Given an unsorted array of integers, find the length of the longest consecutive elements sequence.
For example,
Given[100, 4, 200, 1, 3, 2],
The longest consecutive elements sequence is[1, 2, 3, 4]. Return its length:4.Your algorithm should run in O(n) complexity.
10/10/2015 udpate
use an unordered_set
class Solution {
public:
int longestConsecutive(vector<int>& nums) {
unordered_set<int> set;
for(int num: nums){
set.insert(num);
}
int ans = 0;
int count = 0;
for(int num: set){
//expand in two directions
count = 1;
//set.erase(num); DO NOT ERASE THE CURRENT ITERATOR!
int i = 1;
while(set.count(num + i) > 0){
set.erase(num + i);
count++;
i++;
}
i = 1;
while(set.count(num - i) > 0){
set.erase(num - i);
count++;
i++;
}
ans = max(ans, count);
}
return ans;
}
};
AC by one time.
First, it’s obvious to figure out an o(nlogn) algorithm by sort the array and count the consecutive numbers.
Second, the problem requires us to use an o(n) algorithm, so we must use more space than quick sort.

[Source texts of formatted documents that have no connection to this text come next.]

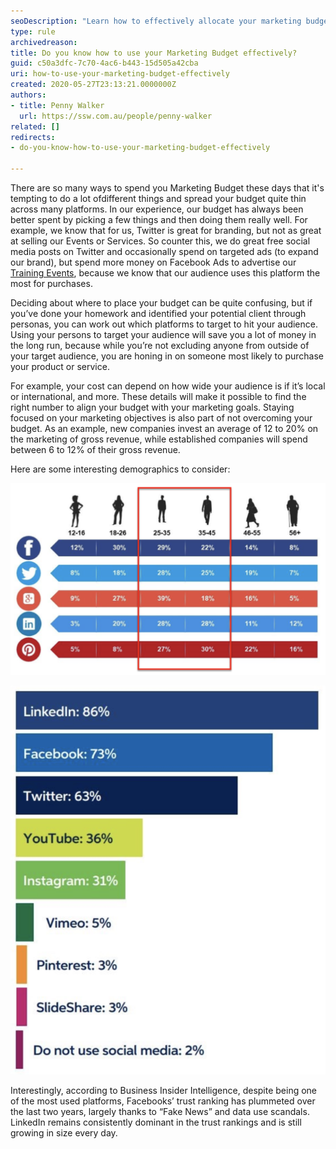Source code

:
 ```yaml
---
seoDescription: "Learn how to effectively allocate your marketing budget by targeting the right platforms and staying focused on your objectives."
type: rule
archivedreason: 
title: Do you know how to use your Marketing Budget effectively?
guid: c50a3dfc-7c70-4ac6-b443-15d505a42cba
uri: how-to-use-your-marketing-budget-effectively
created: 2020-05-27T23:13:21.0000000Z
authors:
- title: Penny Walker
  url: https://ssw.com.au/people/penny-walker
related: []
redirects:
- do-you-know-how-to-use-your-marketing-budget-effectively

---
```


There are so many ways to spend you Marketing Budget these days that it's tempting to do a lot ofdifferent things and spread your budget quite thin across many platforms. In our experience, our budget has always been better spent by picking a few things and then doing them really well. For example, we know that for us, Twitter is great for branding, but not as great at selling our Events or Services. So counter this, we do great free social media posts on Twitter and occasionally spend on targeted ads (to expand our brand), but spend more money on Facebook Ads to advertise our [Training Events](https://www.ssw.com.au/ssw/Events/Training/NET-Core-Superpowers-Tour.aspx), because we know that our audience uses this platform the most for purchases.

<!--endintro-->

Deciding about where to place your budget can be quite confusing, but if you’ve done your homework and identified your potential client through personas, you can work out which platforms to target to hit your audience.  
Using your persons to target your audience will save you a lot of money in the long run, because while you’re not excluding anyone from outside of your target audience, you are honing in on someone most likely to purchase your product or service. 
 
For example, your cost can depend on how wide your audience is if it’s local or international, and more. These details will make it possible to find the right number to align your budget with your marketing goals. Staying focused on your marketing objectives is also part of not overcoming your budget. As an example, new companies invest an average of 12 to 20% on the marketing of gross revenue, while established companies will spend between 6 to 12% of their gross revenue. 

Here are some interesting demographics to consider:

![Figure: For SSW we know that our target audience is mostly men aged between 25-45, so we know for Social Media we should focus on Facebook, Twitter & LinkedIn. If we had products, Pinterest & Instagram would be our best target because they are more visual.](target-audience-table.png)  

![Figure: According to Marketing Insider Group, the most popular platform is now LinkedIn, followed by Facebook](social-platforms.png)  

Interestingly, according to Business Insider Intelligence, despite being one of the most used platforms, Facebooks’ trust ranking has plummeted over the last two years, largely thanks to “Fake News” and data use scandals. LinkedIn remains consistently dominant in the trust rankings and is still growing in size every day.
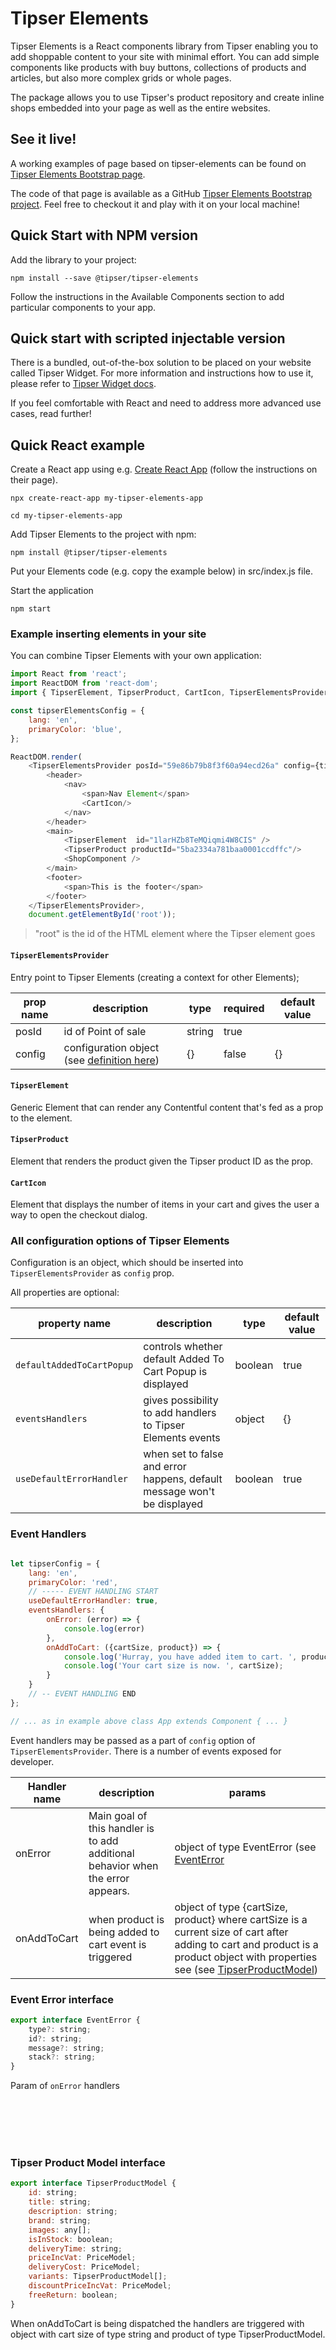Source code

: # Tipser Elements
Tipser Elements is a React components library from Tipser enabling you to add shoppable content to your site with minimal effort.  You can add simple components like products with buy buttons, collections of products and articles, but also more complex grids or whole pages.

The package allows you to use Tipser's product repository and create inline shops embedded into your page as well as the entire websites.

## See it live! ##

A working examples of page based on tipser-elements can be found on [Tipser Elements Bootstrap page](https://tipser.github.io/tipser-elements-react-bootstrap/).

The code of that page is available as a GitHub [Tipser Elements Bootstrap project](https://github.com/Tipser/tipser-elements-react-bootstrap). Feel free to checkout it and play with it on your local machine! 

## Quick Start with NPM version

Add the library to your project:

`npm install --save @tipser/tipser-elements`

Follow the instructions in the Available Components section to add particular components to your app.

## Quick start with scripted injectable version
There is a bundled, out-of-the-box solution to be placed on your website called Tipser Widget. For more information and instructions how to use it, please refer to [Tipser Widget docs](#tipser-widget).

If you feel comfortable with React and need to address more advanced use cases, read further!

## Quick React example
Create a React app using e.g. [Create React App](https://facebook.github.io/create-react-app/docs/getting-started) (follow the instructions on their page). 

`npx create-react-app my-tipser-elements-app`

`cd my-tipser-elements-app`

Add Tipser Elements to the project with npm: 

`npm install @tipser/tipser-elements`

Put your Elements code (e.g. copy the example below) in src/index.js file.

Start the application

`npm start`

### Example inserting elements in your site
You can combine Tipser Elements with your own application:

```js
import React from 'react';
import ReactDOM from 'react-dom';
import { TipserElement, TipserProduct, CartIcon, TipserElementsProvider, ShopComponent } from '@tipser/tipser-elements';

const tipserElementsConfig = {
    lang: 'en',
    primaryColor: 'blue',    
};

ReactDOM.render(
    <TipserElementsProvider posId="59e86b79b8f3f60a94ecd26a" config={tipserElementsConfig}>   
        <header>
            <nav>
                <span>Nav Element</span>
                <CartIcon/>
            </nav>
        </header>
        <main>
            <TipserElement  id="1larHZb8TeMQiqmi4W8CIS" />
            <TipserProduct productId="5ba2334a781baa0001ccdffc"/>
            <ShopComponent />
        </main>
        <footer>
            <span>This is the footer</span>
        </footer>
    </TipserElementsProvider>, 
    document.getElementById('root'));
```
> "root" is the id of the HTML element where the Tipser element goes

#### `TipserElementsProvider` 
Entry point to Tipser Elements (creating a context for other Elements);

prop name  | description | type  | required | default value 
-----------|-------------|-------|----------|--------------
posId | id of Point of sale | string | true | 
config | configuration object (see [definition here](#all-configuration-options-of-tipser-elements)) | {} | false   | {}
 
#### `TipserElement` 
Generic Element that can render any Contentful content that's fed as a prop to the element.

#### `TipserProduct` 
Element that renders the product given the Tipser product ID as the prop.

#### `CartIcon` 
Element that displays the number of items in your cart and gives the user a way to open the checkout dialog.



### All configuration options of Tipser Elements

Configuration is an object, which should be inserted into `TipserElementsProvider` as `config` prop.

All properties are optional:

property name | description |type | default value
--------------|-------------|-----|---------------
`defaultAddedToCartPopup` | controls whether default Added To Cart Popup is displayed | boolean | true 
`eventsHandlers` | gives possibility to add handlers to Tipser Elements events | object | {}
`useDefaultErrorHandler` | when set to false and error happens, default message won't be displayed | boolean | true

### Event Handlers
```js

let tipserConfig = {
    lang: 'en',
    primaryColor: 'red',
    // ----- EVENT HANDLING START
    useDefaultErrorHandler: true,
    eventsHandlers: {
        onError: (error) => {
            console.log(error)
        },
        onAddToCart: ({cartSize, product}) => {
            console.log('Hurray, you have added item to cart. ', product);
            console.log('Your cart size is now. ', cartSize);
        }
    }
    // -- EVENT HANDLING END
};

// ... as in example above class App extends Component { ... }

```
Event handlers may be passed as a part of `config` option of `TipserElementsProvider`. There is a number of events exposed for developer. 


Handler name  | description | params
--------------|-------------|--------
onError | Main goal of this handler is to add additional behavior when the error appears. | object of type EventError (see [EventError](#event-error-interface)
onAddToCart | when product is being added to cart event is triggered | object of type {cartSize, product} where cartSize is a current size of cart after adding to cart and product is a product object with properties see (see [TipserProductModel](#tipser-product-model-interface)) 

### Event Error interface

```js 
export interface EventError {
    type?: string;
    id?: string;
    message?: string;
    stack?: string;
}
```
Param of `onError` handlers

<br><br><br><br>

### Tipser Product Model interface

```js 
export interface TipserProductModel {
    id: string;
    title: string;
    description: string;
    brand: string;
    images: any[];
    isInStock: boolean;
    deliveryTime: string;
    priceIncVat: PriceModel;
    deliveryCost: PriceModel;
    variants: TipserProductModel[];
    discountPriceIncVat: PriceModel;
    freeReturn: boolean;
}
```
When onAddToCart is being dispatched the handlers are triggered with object with cart size of type string and product of type TipserProductModel.
<br><br><br><br><br><br><br><br><br><br><br><br>

### Content components
Content components are the building blocks of Tipser Elements. Any components need to be a descendant of **TipserElementsProvider** component. Container components such as **Grid** may contain other components. 

`Article`<br> 
`Brand`<br>
`Collection`<br>
`Grid`<br>
`Menu`<br>
`Page`<br>
`Product`<br>

### Store

Store component is a HTML widget displaying a list of all Tipser public collections for the POS.   

It can be used with `Store` react component.

```js
import { Store } from '@tipser/tipser-elements';
 ...
<Store />
```

[![](shop_component.png)](/images/shop_component.png)

Note: the `Store` component is updating the top-level page URL (when it's tabs are clicked). For this reason, please double check if it won't interfere with your web framework. 
For the same reason, it's not recommended to include more than one `<Store />` on a single page. 

 
## Customizing Tipser Elements Styles ##

Tipser Elements are the "building blocks" designed to fit your page as much as possible. We created the styling in a way that delivers a nice look & feel from the start, but also allows you to change them easily to fit your unique sense of style. 

### Product Card ###

```css
.te-product-card {
    font-size: 14px;
}
```

The Product Card is an item used for displaying single `Collection` or `Store` component, among others. The font-family used in the description section of the Product Card is inherited from your website's styles, and the font-size is expressed in the relative `em` units controlled in `.te-product-card` class. The default value used there is `12px`, which you can easily change by adding to your CSS the following style:

All the description elements (product name, brand and price) will become bigger / smaller according to the value you specify in the `px` unit. If you wish to change single description element, please use its specific class names: 

`.te-product-card-name` <br/>
`.te-product-card-brand`<br/>
`.te-product-card-price`<br/>
and:<br/>
`.te-product-card-sales-price`<br/>
`.te-product-card-price-regular-price`<br/>
for products on sale.

### Cart ###

```css
.cart-icon {
    position: fixed;
    right: 0;
    top: 121px;
    background: #fff;
    padding: 10px;
    box-shadow: -2px 2px 7px rgba(0,0,0,0.3);
    z-index: 10;
}
```
The Cart component with the cart icon can be placed anywhere on your website. (It is highly advisable to place it in your navigation element among other icons such as search, home etc.) However, if you want to keep it visible at all times, attached to the right side of the viewport, you can use these styles:
<br><br><br><br><br>

### Buttons ###
```css
.te-button {
    background-color: #5F9F9F;
    color: #333;
}
```
All buttons' default background color is black. If you would like to change it, all you need to do is overwrite the class `.te-button` with the color more matching your design: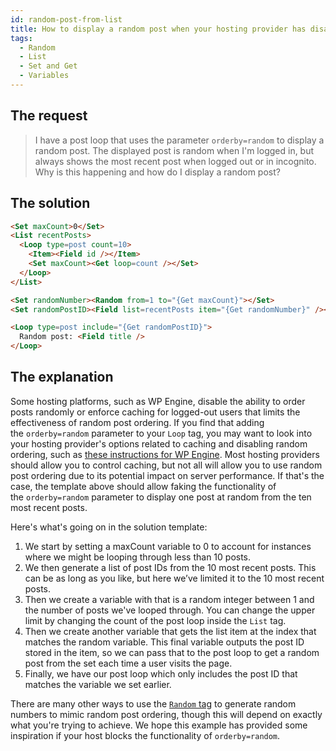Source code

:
 ```yaml
---
id: random-post-from-list
title: How to display a random post when your hosting provider has disabled random sorting
tags:
  - Random
  - List
  - Set and Get
  - Variables
---
```

## The request

> I have a post loop that uses the parameter `orderby=random` to display a random post. The displayed post is random when I'm logged in, but always shows the most recent post when logged out or in incognito. Why is this happening and how do I display a random post?

## The solution

```html
<Set maxCount>0</Set>
<List recentPosts>
  <Loop type=post count=10>
    <Item><Field id /></Item>
    <Set maxCount><Get loop=count /></Set>
  </Loop>
</List>

<Set randomNumber><Random from=1 to="{Get maxCount}"></Set>
<Set randomPostID><Field list=recentPosts item="{Get randomNumber}" /></Set>

<Loop type=post include="{Get randomPostID}">
  Random post: <Field title />
</Loop>
```
## The explanation

Some hosting platforms, such as WP Engine, disable the ability to order posts randomly or enforce caching for logged-out users that limits the effectiveness of random post ordering. If you find that adding the `orderby=random` parameter to your `Loop` tag, you may want to look into your hosting provider's options related to caching and disabling random ordering, such as [these instructions for WP Engine](https://wpengine.com/support/about-order-by-rand/). Most hosting providers should allow you to control caching, but not all will allow you to use random post ordering due to its potential impact on server performance. If that's the case, the template above should allow faking the functionality of the `orderby=random` parameter to display one post at random from the ten most recent posts.

Here's what's going on in the solution template:

1. We start by setting a maxCount variable to 0 to account for instances where we might be looping through less than 10 posts.
2. We then generate a list of post IDs from the 10 most recent posts. This can be as long as you like, but here we’ve limited it to the 10 most recent posts.  
3. Then we create a variable with that is a random integer between 1 and the number of posts we've looped through. You can change the upper limit by changing the count of the post loop inside the `List` tag.
4. Then we create another variable that gets the list item at the index that matches the random variable. This final variable outputs the post ID stored in the item, so we can pass that to the post loop to get a random post from the set each time a user visits the page.
5. Finally, we have our post loop which only includes the post ID that matches the variable we set earlier.

There are many other ways to use the [`Random` tag](/dynamic-tags/random) to generate random numbers to mimic random post ordering, though this will depend on exactly what you're trying to achieve. We hope this example has provided some inspiration if your host blocks the functionality of `orderby=random`.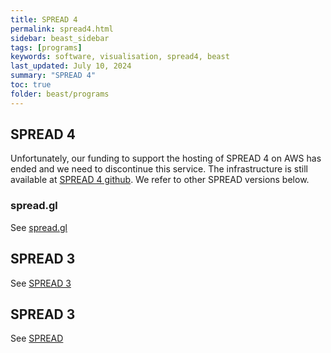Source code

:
 ```yaml
---
title: SPREAD 4
permalink: spread4.html
sidebar: beast_sidebar
tags: [programs]
keywords: software, visualisation, spread4, beast
last_updated: July 10, 2024
summary: "SPREAD 4"
toc: true
folder: beast/programs
---
```


## SPREAD 4

Unfortunately, our funding to support the hosting of SPREAD 4 on AWS has ended and we need to discontinue this service. The infrastructure is still available at [SPREAD 4 github](https://github.com/phylogeography/spread). We refer to other SPREAD versions below. 

### spread.gl

See [spread.gl](beast_spreadgl)

## SPREAD 3

See [SPREAD 3](beast_spread3)

## SPREAD 3

See [SPREAD](beast_spread)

Using a hash table is a good choice.
//Ask the interviewer:
//can nums be empty?
//can nums contains duplicate elements?
//can I manipulate nums array?
//O(n) in time and space complexity?
//
//O(nlogn) in time is obvious, sort the array and count the consecutive numbers.
//so I should use more space to compensate time.
//
//How about using a hash table?
//
class Solution {
public:
int longestConsecutive(vector<int>& nums) {
int max = 0;
int thisMax = 0;
unordered_map<int, int> map;
for(auto it = nums.begin(); it != nums.end(); it++){
map[*it] = 1;
}
for(auto it = nums.begin(); it != nums.end(); it++){
if(map.find(*it) != map.end()){
thisMax = 1;
map.erase(*it);
for(int i = 1; map.find(*it - i) != map.end(); i++){
thisMax++;
map.erase(*it - i);
}
for(int i = 1; map.find(*it + i) != map.end(); i++){
thisMax++;
map.erase(*it + i);
}
if(thisMax > max){
max = thisMax;
}
}
}
return max;
}
};